Deze uitspraak is gegeven op grond van de artikelen 6:5, 6:6 en 8:55 Awb.

Proceskosten

6. Er is geen aanleiding voor een veroordeling in de proceskosten als bedoeld in artikel 8:75 Awb.

Beslissing

Het Gerechtshof verklaart het verzet niet-ontvankelijk.
Deze uitspraak is vastgesteld door M.J.M. van der Weijden, H.A.J. Kroon en T.A. de Hek, in tegenwoordigheid van de griffier E.J. Nederveen.
De griffier, de voorzitter,
E.J. Nederveen M.J.M. van der Weijden
De beslissing is op 21 mei 2025 in het openbaar uitgesproken.
Deze uitspraak is in Mijn Rechtspraak geplaatst. Indien u niet digitaal procedeert wordt een afschrift aangetekend per post verzonden.
Tegen deze uitspraak kunnen beide partijen binnen zes weken na de verzenddatum beroep in cassatie instellen bijde Hoge Raad der Nederlanden via het webportaal van de Hoge Raad www.hogeraad.nl.
Bepaalde personen die niet worden vertegenwoordigd door een gemachtigde die beroepsmatig rechtsbijstand verleent, mogen per post beroep in cassatie instellen.

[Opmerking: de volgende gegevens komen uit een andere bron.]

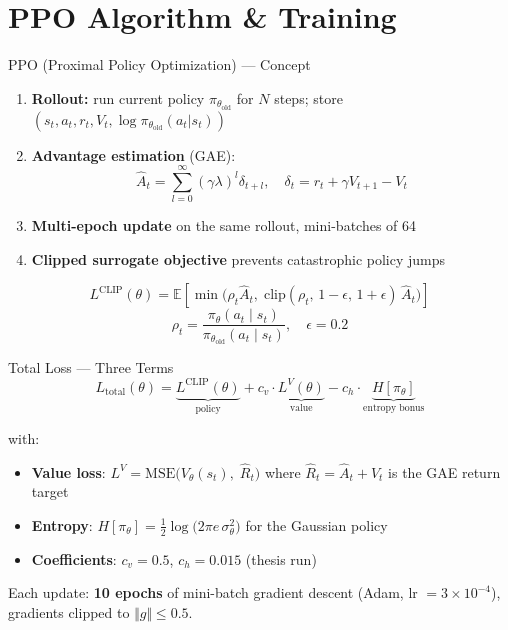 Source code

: \documentclass[10pt,aspectratio=169]{beamer}
\begin{document}
\section{PPO Algorithm \& Training}

\begin{frame}{PPO (Proximal Policy Optimization) --- Concept}
  \begin{enumerate}
    \item \textbf{Rollout:} run current policy $\pi_{\theta_{\text{old}}}$ for $N$ steps; store
          $(s_t, a_t, r_t, V_t, \log\pi_{\theta_{\text{old}}}(a_t|s_t))$
    \item \textbf{Advantage estimation} (GAE): %
          \[\hat A_t = \sum_{l=0}^{\infty}(\gamma\lambda)^l \delta_{t+l},\quad
            \delta_t = r_t + \gamma V_{t+1} - V_t\]
    \item \textbf{Multi-epoch update} on the same rollout, mini-batches of 64
    \item \textbf{Clipped surrogate objective} prevents catastrophic policy jumps
  \end{enumerate}
  \vspace{0.5em}
  \[
    L^{\text{CLIP}}(\theta) = \mathbb{E}\!\left[\min\!\Big(
        \rho_t \hat A_t,\; \mathrm{clip}(\rho_t,\, 1-\epsilon,\, 1+\epsilon)\,\hat A_t
      \Big)\right]
  \]
  \[
    \rho_t = \frac{\pi_\theta(a_t \mid s_t)}{\pi_{\theta_{\text{old}}}(a_t \mid s_t)},
    \quad \epsilon = 0.2
  \]
\end{frame}

\begin{frame}{Total Loss --- Three Terms}
  \[
    L_{\text{total}}(\theta) = \underbrace{L^{\text{CLIP}}(\theta)}_{\text{policy}}
                              + c_v \cdot \underbrace{L^{V}(\theta)}_{\text{value}}
                              - c_h \cdot \underbrace{H[\pi_\theta]}_{\text{entropy bonus}}
  \]

  \vspace{0.5em}
  with:
  \begin{itemize}
    \item \textbf{Value loss}: $L^V = \mathrm{MSE}\big(V_\theta(s_t),\; \hat R_t\big)$
          where $\hat R_t = \hat A_t + V_t$ is the GAE return target
    \item \textbf{Entropy}: $H[\pi_\theta] = \frac{1}{2}\log\!\big(2\pi e \,\sigma_\theta^2\big)$ for the Gaussian policy
    \item \textbf{Coefficients}: $c_v = 0.5$, $c_h = 0.015$ (thesis run)
  \end{itemize}

  \vspace{0.5em}
  Each update: \textbf{10 epochs} of mini-batch gradient descent (Adam, lr $= 3\!\times\!10^{-4}$),
  gradients clipped to $\Vert g \Vert \leq 0.5$.
\end{frame}
\end{document}
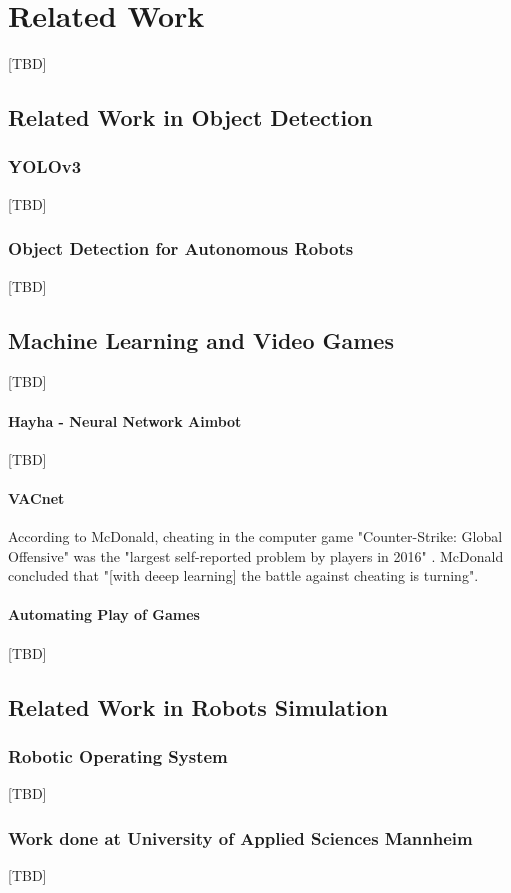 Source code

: \chapter{Related Work}
[TBD]

\section{Related Work in Object Detection}
\subsection{YOLOv3}
[TBD]\cite{yolov3}

\subsection{Object Detection for Autonomous Robots}
[TBD]\cite{Schweitzer2017}


\section{Machine Learning and Video Games}
[TBD]
\subsubsection{Hayha - Neural Network Aimbot}
[TBD]\cite{Hayha}

\subsubsection{VACnet}
According to McDonald, cheating in the computer game "Counter-Strike: Global Offensive" was the "largest self-reported problem by players in 2016" \cite{VACnet}. McDonald concluded that "[with deeep learning] the battle against cheating is turning".


\subsubsection{Automating Play of Games}
[TBD]\cite{Tom13thefirst}\cite{Togelius09supermario} %

\section{Related Work in Robots Simulation}

\subsection{Robotic Operating System}
[TBD]\cite{rosSite}

\subsection{Work done at University of Applied Sciences Mannheim}
[TBD]\cite{Seufert2009}

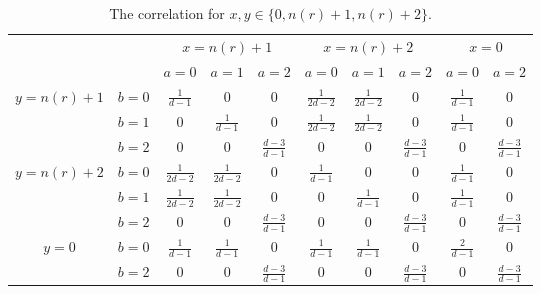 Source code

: \documentclass[11pt,letterpaper]{article}
\newcommand{\1}{\mathbb{1}}
\newcommand{\nr}{n(r)}
\theoremstyle{definition}
\begin{document}
\begin{table}[H]
\begin{center}
\begin{tabular}{|c|c||c|c|c|c|c|c|c|c|}
\hline
\multicolumn{2}{|c|}{} &
\multicolumn{3}{|c|}{$x=\nr+1$}&
\multicolumn{3}{|c|}{$x=\nr+2$}&
\multicolumn{2}{|c|}{$x=0$}\\
\cline{3-10}
\multicolumn{2}{|c|}{} &
$a = 0$ & $a=1$ & $a=2$ &
$a = 0$ & $a=1$ & $a=2$ &
$a = 0$ & $a =2 $\\
\hline
\hline
\multirow{3}{*}{$y = \nr+1$} & $b=0$ & $\frac{1}{d-1}$ & $0$ & 0 
& $\frac{1}{2d-2}$ & $\frac{1}{2d-2}$ & 0 & $\frac{1}{d-1}$ & 0 \\
\cline{2-10}
&$b=1$ & 0 & $\frac{1}{d-1}$ & $0$ 
&  $\frac{1}{2d-2}$ & $\frac{1}{2d-2}$ & 0 &$\frac{1}{d-1}$ & 0 \\
\cline{2-10}
&$b=2$ & 0 & 0 & $\frac{d-3}{d-1}$ 
&  0 & 0 &  $\frac{d-3}{d-1} $ &0 & $\frac{d-3}{d-1}$ \\
\hline
\multirow{3}{*}{$y = \nr+2$} & $b=0$ & $\frac{1}{2d-2}$ & $\frac{1}{2d-2}$ & 0 
& $\frac{1}{d-1}$ & $0$ & 0 & $\frac{1}{d-1}$ & 0 \\
\cline{2-10}
&$b=1$ & $\frac{1}{2d-2}$ & $\frac{1}{2d-2}$ & $0$ 
&  0 & $\frac{1}{d-1}$ & $0$ &$\frac{1}{d-1}$ & 0 \\
\cline{2-10}
&$b=2$ & 0 & 0 & \small $\frac{d-3}{d-1}$ 
&  0 & 0 & \small $\frac{d-3}{d-1} $ &0 &\small $\frac{d-3}{d-1}$ \\
\hline
\multirow{2}{*}{$y = 0$} & $b=0$ & $\frac{1}{d-1}$ & $\frac{1}{d-1}$ & 0 
& $\frac{1}{d-1}$ & $\frac{1}{d-1}$ & 0 & $\frac{2}{d-1}$ & 0 \\
\cline{2-10}
&$b=2$ & 0 & 0 & $\frac{d-3}{d-1}$ 
&  0 & 0 & \small $\frac{d-3}{d-1} $ &0 & \small $\frac{d-3}{d-1}$ \\
\hline
\end{tabular}
\end{center}
\caption{The correlation for $x ,y\in\{0, \nr+1,\nr+2\} $.}
\end{table}
\end{document}
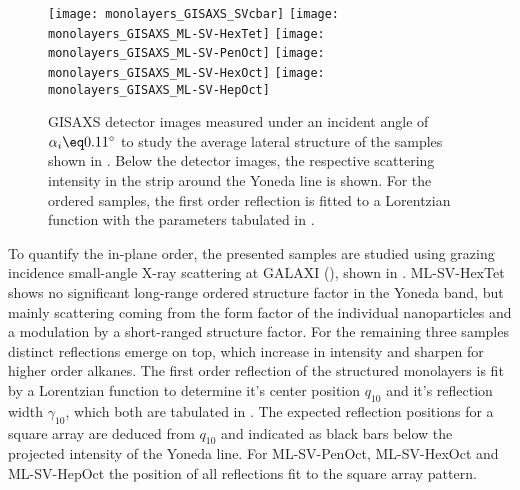 \documentclass[\main/dresen_thesis.tex]{subfiles}
\begin{document}
    \begin{figure}[tb]
      \centering
      \texttt{[image: monolayers\_GISAXS\_SVcbar]}
      \texttt{[image: monolayers\_GISAXS\_ML-SV-HexTet]}
      \texttt{[image: monolayers\_GISAXS\_ML-SV-PenOct]}
      \texttt{[image: monolayers\_GISAXS\_ML-SV-HexOct]}
      \texttt{[image: monolayers\_GISAXS\_ML-SV-HepOct]}
      \caption{\label{fig:monolayers:preparation:solventVariation:gisaxs}GISAXS detector images measured under an incident angle of $\alpha_i \eq 0.11 ^\circ$ to study the average lateral structure of the samples shown in . Below the detector images, the respective scattering intensity in the strip around the Yoneda line is shown. For the ordered samples, the first order reflection is fitted to a Lorentzian function with the parameters tabulated in .}
    \end{figure}

    To quantify the in-plane order, the presented samples are studied using grazing incidence small-angle X-ray scattering at GALAXI (), shown in .
    ML-SV-HexTet shows no significant long-range ordered structure factor in the Yoneda band, but mainly scattering coming from the form factor of the individual nanoparticles and a modulation by a short-ranged structure factor.
    For the remaining three samples distinct reflections emerge on top, which increase in intensity and sharpen for higher order alkanes.
    The first order reflection of the structured monolayers is fit by a Lorentzian function to determine it's center position  $q_{10}$ and it's reflection width $\gamma_{10}$, which both are tabulated in .
    The expected reflection positions for a square array are deduced from $q_{10}$ and indicated as black bars below the projected intensity of the Yoneda line.
    For ML-SV-PenOct, ML-SV-HexOct and ML-SV-HepOct the position of all reflections fit to the square array pattern.
\end{document}
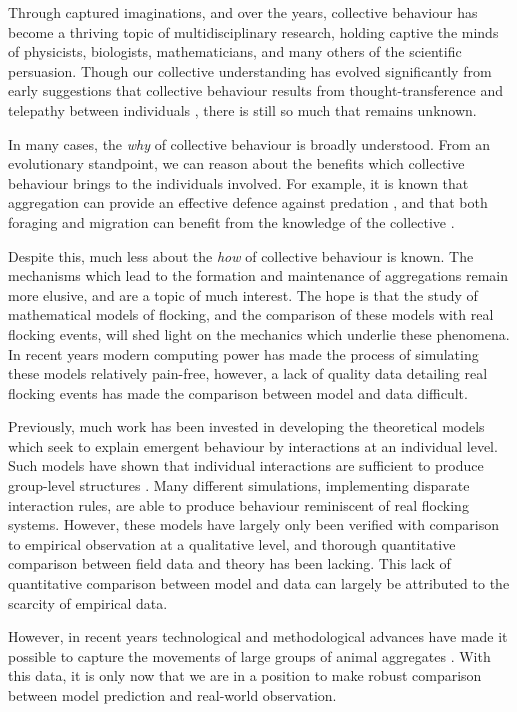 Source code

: Through captured imaginations, and over the years, collective behaviour has become a
thriving topic of multidisciplinary research, holding captive the minds of physicists,
biologists, mathematicians, and many others of the scientific persuasion. Though our
collective understanding has evolved significantly from early suggestions that collective
behaviour results from thought-transference and telepathy between individuals
\parencite{selous31}, there is still so much that remains unknown.

In many cases, the \emph{why} of collective behaviour is broadly understood. From an
evolutionary standpoint, we can reason about the benefits which collective behaviour
brings to the individuals involved. For example, it is known that aggregation can provide
an effective defence against predation \parencite{landeau86}, and that both foraging and
migration can benefit from the knowledge of the collective \parencite{simmons04}.

Despite this, much less about the \emph{how} of collective behaviour is known. The
mechanisms which lead to the formation and maintenance of aggregations remain more
elusive, and are a topic of much interest. The hope is that the study of mathematical
models of flocking, and the comparison of these models with real flocking events, will
shed light on the mechanics which underlie these phenomena. In recent years modern
computing power has made the process of simulating these models relatively pain-free,
however, a lack of quality data detailing real flocking events has made the comparison
between model and data difficult.

Previously, much work has been invested in developing the theoretical models which seek to
explain emergent behaviour by interactions at an individual level. Such models have shown
that individual interactions are sufficient to produce group-level structures
\parencite{aoki82}. Many different simulations, implementing disparate interaction rules,
are able to produce behaviour reminiscent of real flocking systems. However, these models
have largely only been verified with comparison to empirical observation at a qualitative
level, and thorough quantitative comparison between field data and theory has been
lacking. This lack of quantitative comparison between model and data can largely be
attributed to the scarcity of empirical data.

However, in recent years technological and methodological advances have made it possible
to capture the movements of large groups of animal aggregates \parencite{ballerini08}.
With this data, it is only now that we are in a position to make robust comparison
between model prediction and real-world observation.

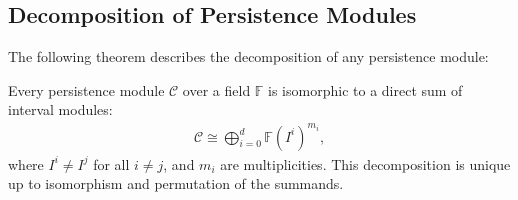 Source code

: \subsection{Decomposition of Persistence Modules}
The following theorem describes the decomposition of any persistence module:

\begin{theorem}[Decomposition]{\cite[\S 1.5]{chazal2016structure}}
\label{decompositionPersistenceModules}
Every persistence module $\mathcal{C}$ over a field $\mathbb{F}$ is isomorphic to a direct sum of interval modules:
\begin{align}
	\mathcal{C} \cong \bigoplus_{i=0}^{d} \mathbb{F}(I^i)^{m_i},
\end{align}
where $I^i \neq I^j$ for all $i \neq j$, and $m_i$ are multiplicities. This decomposition is unique up to isomorphism and permutation of the summands.
\end{theorem}

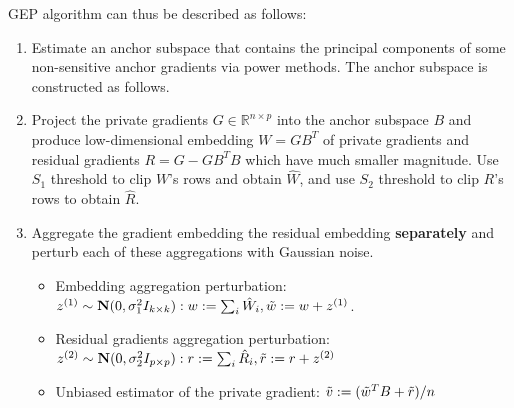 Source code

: GEP algorithm can thus be described as follows: 
\begin{enumerate}
    \item Estimate an anchor subspace that contains the principal components of some non-sensitive anchor gradients via power methods. The anchor subspace is constructed as follows. 
    \item Project the private gradients $G \in \mathbb{R}^{n \times p}$ into the anchor subspace $B$ and produce low-dimensional embedding $W=GB^{T}$ of private gradients and  residual gradients  $R=G-GB^{T}B$ which have much smaller magnitude. Use $S_{1}$ threshold to clip $W$'s rows and obtain $\hat{W}$, and use $S_{2}$ threshold to clip $R$'s rows to obtain $\hat{R}$.
    \item Aggregate the gradient embedding the residual embedding \textbf{separately}  and perturb each of these aggregations with Gaussian noise.
    \begin{itemize}
        \item Embedding aggregation perturbation:  $z^{(1)} \sim \mathbf{N}(0, \sigma_{1}^{2}I_{k \times k}): w:=\sum_{i} \hat{W}_{i}, \Tilde{w}:=w+z^{(1)}$. 
        \item Residual gradients aggregation perturbation: $z^{(2)} \sim \mathbf{N}(0,\sigma_{2}^{2}I_{p \times p}): r:=\sum_{i} \hat{R}_{i}, \Tilde{r}:=r+z^{(2)}$
        \item Unbiased estimator of the private gradient: $\Tilde{v}:=(\Tilde{w}^{T}B+\Tilde{r})/n$
    \end{itemize}
    
    
\end{enumerate}


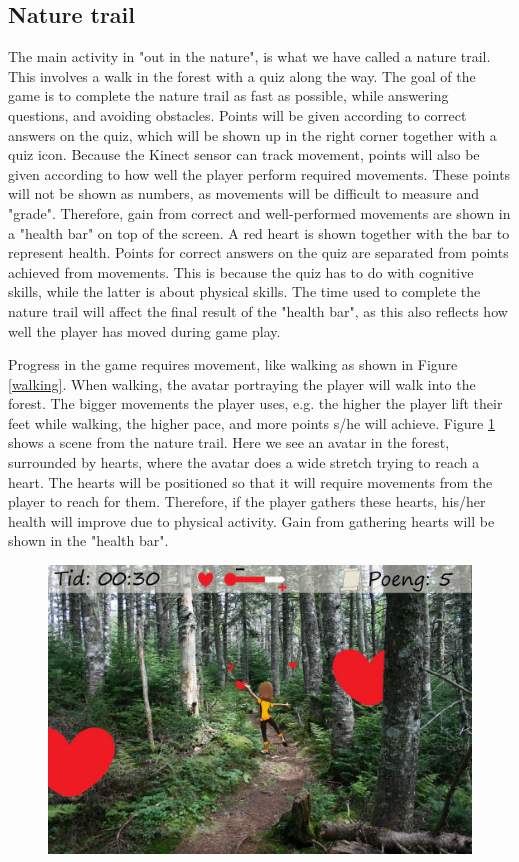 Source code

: \subsection{Nature trail}
The main activity in "out in the nature", is what we have called a nature trail. This involves a walk in the forest with a quiz along the way. The goal of the game is to complete the nature trail as fast as possible, while answering questions, and avoiding obstacles. Points will be given according to correct answers on the quiz, which will be shown up in the right corner together with a quiz icon. Because the Kinect sensor can track movement, points will also be given according to how well the player perform required movements. These points will not be shown as numbers, as movements will be difficult to measure and "grade". Therefore, gain from correct and well-performed movements are shown in a "health bar" on top of the screen. A red heart is shown together with the bar to represent health. Points for correct answers on the quiz are separated from points achieved from movements. This is because the quiz has to do with cognitive skills, while the latter is about physical skills. The time used to complete the nature trail will affect the final result of the "health bar", as this also reflects how well the player has moved during game play.   

Progress in the game requires movement, like walking as shown in Figure \ref{walking}. When walking, the avatar portraying the player will walk into the forest. The bigger movements the player uses, e.g. the higher the player lift their feet while walking, the higher pace, and more points s/he will achieve. Figure \ref{fig:hearts} shows a scene from the nature trail. Here we see an avatar in the forest, surrounded by hearts, where the avatar does a wide stretch trying to reach a heart. The hearts will be positioned so that it will require movements from the player to reach for them. Therefore, if the player gathers these hearts, his/her health will improve due to physical activity. Gain from gathering hearts will be shown in the "health bar".   

\begin{figure} [H]
\centering
\includegraphics[scale=0.5]{hjerter.jpg}
\caption[Nature trail - stretching]{}
\label{fig:hearts}
\end{figure}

Dit zijn natuurlijke personen en verenigingen waarvan de statuten niet zijn opgenomen in een notariële akte. Als zij geen gebruik willen maken van digitaal procederen kunnen deze personen het beroepschrift in cassatie sturen aande Hoge Raad der Nederlanden (belastingkamer), Postbus 20303, 2500 EH Den Haag.
Alle andere personen en gemachtigden die beroepsmatig rechtsbijstand verlenen, zijn in beginsel verplicht digitaal te procederen (zie www.hogeraad.nl).
Bij het instellen van beroep in cassatie moet het volgende in acht worden genomen:

1 - bij het beroepschrift wordt een afschrift van deze uitspraak gevoegd;

2 - (alleen bij procederen op papier) het beroepschrift moet ondertekend zijn;

3 - het beroepschrift moet ten minste het volgende vermelden:

a. - de naam en het adres van de indiener;
b. - de dagtekening;
c. - de vermelding van de uitspraak waartegen het beroep in cassatie is gericht;
d. - de gronden van het beroep in cassatie.
Voor het instellen van beroep in cassatie is griffierecht verschuldigd. Na het instellen van beroep in cassatie ontvangt de indiener een nota griffierecht van de griffier van de Hoge Raad. In het cassatieberoepschrift kan de Hoge Raad verzocht worden om de wederpartij te veroordelen in de proceskosten.